On August 11-12, 1942, tens of thousands of Jews, among whom were Sabina Spielrein-Sheftel and both of her daughters, were shot in the Zmievskaya gully.
Epilogue. Jung - Sabina - Freud
In the late 70s, a suitcase with Sabina's personal materials was found in the archive of Edouard Claparede. It turned out that before leaving for Russia, she left her diaries there, correspondence with Jung and Freud (which she kept until 1923), some articles and research materials. These documents, in particular diaries and letters, produced the effect of an exploding bomb on the world scientific community.
It turned out that from the very beginning of Jung's treatment of Sabina and the manifestation of her feelings for him, Freud was aware of this. However, he did not condemn his colleague, because he did not consider this something immoral or wrong, and even sympathized with him to some extent. Considering Freud's position,analysts began to talk about a "collusion" between Jung and Freud, in which Sabina became a bargaining chip.

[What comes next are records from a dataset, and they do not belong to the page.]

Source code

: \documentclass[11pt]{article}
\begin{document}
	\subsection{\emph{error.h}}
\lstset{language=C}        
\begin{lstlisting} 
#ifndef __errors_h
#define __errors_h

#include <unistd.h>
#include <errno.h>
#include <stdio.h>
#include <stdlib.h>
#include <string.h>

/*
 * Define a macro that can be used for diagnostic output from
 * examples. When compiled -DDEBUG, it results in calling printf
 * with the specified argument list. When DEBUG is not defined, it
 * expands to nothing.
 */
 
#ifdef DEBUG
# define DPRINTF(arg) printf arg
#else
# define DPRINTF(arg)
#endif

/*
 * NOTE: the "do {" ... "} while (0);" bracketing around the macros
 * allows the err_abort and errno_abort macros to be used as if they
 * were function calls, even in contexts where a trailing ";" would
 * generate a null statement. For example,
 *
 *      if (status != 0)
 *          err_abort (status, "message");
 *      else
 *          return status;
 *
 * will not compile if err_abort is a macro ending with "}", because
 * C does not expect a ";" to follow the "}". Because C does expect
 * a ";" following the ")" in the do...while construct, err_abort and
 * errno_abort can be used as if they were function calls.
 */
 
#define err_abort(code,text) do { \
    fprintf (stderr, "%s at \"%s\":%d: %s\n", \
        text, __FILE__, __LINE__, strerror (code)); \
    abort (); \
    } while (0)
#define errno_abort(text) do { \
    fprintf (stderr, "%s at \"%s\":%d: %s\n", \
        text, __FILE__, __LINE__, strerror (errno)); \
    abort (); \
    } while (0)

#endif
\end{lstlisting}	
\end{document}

Jung then needed material for writing a dissertation, and Sabina was not only a suitable option, including in terms of financial security, but also a very interesting person who pushed the scientist to new ideas. There is no doubt about this, since both Jung and Freud used the ideas voiced by Sabina in their further work. Therefore, the continuation of work with her for Jung was much more necessary than the observance of morality, especially, according to Freud himself, for the world of psychoanalysis, the connection between a doctor and a patient is not new.
On the other hand, in addition to the mental anguish of unrequited feelings, meeting these two men gave her the world of psychoanalysis and her life's work.
Sabina Spielrein became the first woman in Europe to receive a doctorate in psychology. She was among the "pioneers" of psychoanalysis, but was forgotten for half a century. And only the opening of the archive gave both her and her works a second life. Based on the documents, several films have been shot, books have been written. And in fact, this interest is quite justified.